Some branches of Islam believe that uncovered women’s hair is immodest. I think Greek medical thinking is to blame for burqas!
Citing writings from Aristotle, Euripedes and the disciples of Hippocrates, the “father of medicine,” Troy W. Martin of St. Xavier University in Chicago said that Paul reflected the physiology of his time in believing that the hair of adult women “is part of female genitalia.” Martin’s article appears in the spring issue of the Journal of Biblical Literature.
Modern commentators on the First Letter to the Corinthians have often confessed their confusion over exactly what Paul was telling the Greek church to do. Martin contends that is partly because Paul used a sexual euphemism in 1 Corinthians 11:15 for a word translated as “covering.” The word means “testicle” in works by Euripedes and a second-century AD Greek novelist, he said.
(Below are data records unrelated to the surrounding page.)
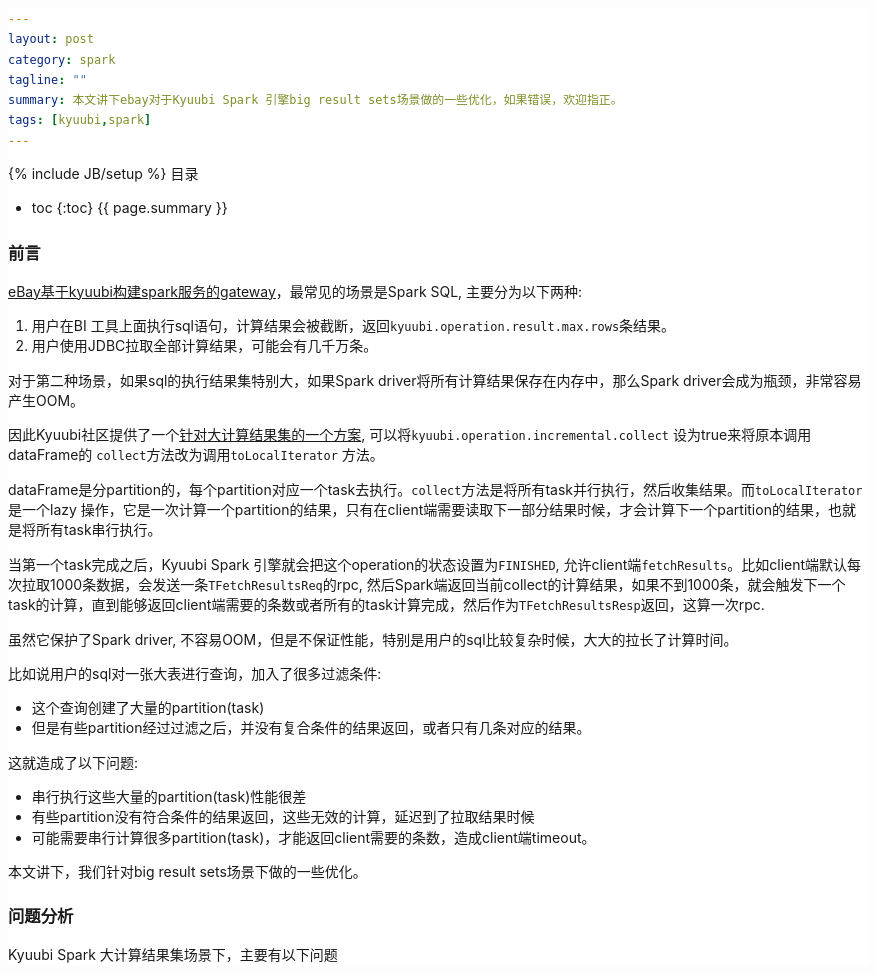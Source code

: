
 ```yaml
---
layout: post
category: spark
tagline: ""
summary: 本文讲下ebay对于Kyuubi Spark 引擎big result sets场景做的一些优化，如果错误，欢迎指正。
tags: [kyuubi,spark]
---
```

{% include JB/setup %}
目录

* toc
{:toc}
{{ page.summary }}

### 前言

[eBay基于kyuubi构建spark服务的gateway](https://www.bilibili.com/video/BV1oa411R7BC/)，最常见的场景是Spark SQL, 主要分为以下两种:

1. 用户在BI 工具上面执行sql语句，计算结果会被截断，返回`kyuubi.operation.result.max.rows`条结果。
2. 用户使用JDBC拉取全部计算结果，可能会有几千万条。

对于第二种场景，如果sql的执行结果集特别大，如果Spark driver将所有计算结果保存在内存中，那么Spark driver会成为瓶颈，非常容易产生OOM。

因此Kyuubi社区提供了一个[针对大计算结果集的一个方案](https://kyuubi.apache.org/docs/latest/deployment/spark/incremental_collection.html?highlight=big%20result), 可以将`kyuubi.operation.incremental.collect` 设为true来将原本调用dataFrame的 `collect`方法改为调用`toLocalIterator` 方法。

dataFrame是分partition的，每个partition对应一个task去执行。`collect`方法是将所有task并行执行，然后收集结果。而`toLocalIterator`是一个lazy 操作，它是一次计算一个partition的结果，只有在client端需要读取下一部分结果时候，才会计算下一个partition的结果，也就是将所有task串行执行。

当第一个task完成之后，Kyuubi Spark 引擎就会把这个operation的状态设置为`FINISHED`, 允许client端`fetchResults`。比如client端默认每次拉取1000条数据，会发送一条`TFetchResultsReq`的rpc, 然后Spark端返回当前collect的计算结果，如果不到1000条，就会触发下一个task的计算，直到能够返回client端需要的条数或者所有的task计算完成，然后作为`TFetchResultsResp`返回，这算一次rpc.

虽然它保护了Spark driver, 不容易OOM，但是不保证性能，特别是用户的sql比较复杂时候，大大的拉长了计算时间。

比如说用户的sql对一张大表进行查询，加入了很多过滤条件:

- 这个查询创建了大量的partition(task)
- 但是有些partition经过过滤之后，并没有复合条件的结果返回，或者只有几条对应的结果。

这就造成了以下问题:

- 串行执行这些大量的partition(task)性能很差
- 有些partition没有符合条件的结果返回，这些无效的计算，延迟到了拉取结果时候
- 可能需要串行计算很多partition(task)，才能返回client需要的条数，造成client端timeout。

本文讲下，我们针对big result sets场景下做的一些优化。



### 问题分析

Kyuubi Spark 大计算结果集场景下，主要有以下问题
Ancient medical views of where semen comes from and where it goes help to explain Paul’s convoluted argument in 1 Corinthians 11:2-16, Martin wrote. “Hippocratic authors hold that hair is hollow and grows primarily from either male or female reproductive fluid or semen flowing into it and congealing,” he said. The brain is the place where this fluid is produced or at least stored, they thought. “Since hollow body parts create a vacuum and attract fluid, hair attracts semen,” Martin said.
Martin, a professor of religious studies at the Catholic university, is collaborating on a multivolume work aimed at using ancient medical texts to illuminate passages and concepts in the New Testament.